-- Opening Marker --
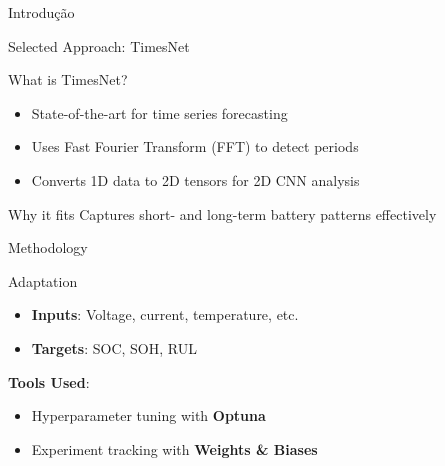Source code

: \begin{frame}{Introdução}
\begin{frame}
\begin{frame}{Selected Approach: TimesNet}
  \begin{block}{What is TimesNet?}
    \begin{itemize}
      \item State-of-the-art for time series forecasting
      \item Uses Fast Fourier Transform (FFT) to detect periods
      \item Converts 1D data to 2D tensors for 2D CNN analysis
    \end{itemize}
  \end{block}
  
  \begin{exampleblock}{Why it fits}
    Captures short- and long-term battery patterns effectively
  \end{exampleblock}
  
  \vspace{0.5cm}
  
  \centering
\end{frame}

\begin{frame}{Methodology}
  \begin{block}{Adaptation}
    \begin{itemize}
      \item \textbf{Inputs}: Voltage, current, temperature, etc.
      \item \textbf{Targets}: SOC, SOH, RUL
    \end{itemize}
  \end{block}
  
  \vspace{0.3cm}
  
  \textbf{Tools Used}:
  \begin{itemize}
    \item Hyperparameter tuning with \textbf{Optuna}
    \item Experiment tracking with \textbf{Weights \& Biases}
  \end{itemize}
  

\end{frame}
\end{frame}
\end{frame}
-- Closing Marker --
#### WHAT THE EXERCISE ASKS:
Search the listing above for the word "begin", and copy every line that has it.

#### PROBLEM SOLUTION:
: \begin{frame}{Introdução}
\begin{frame}
\begin{frame}{Selected Approach: TimesNet}
  \begin{block}{What is TimesNet?}
    \begin{itemize}
  \begin{exampleblock}{Why it fits}
\begin{frame}{Methodology}
  \begin{block}{Adaptation}
    \begin{itemize}
  \begin{itemize}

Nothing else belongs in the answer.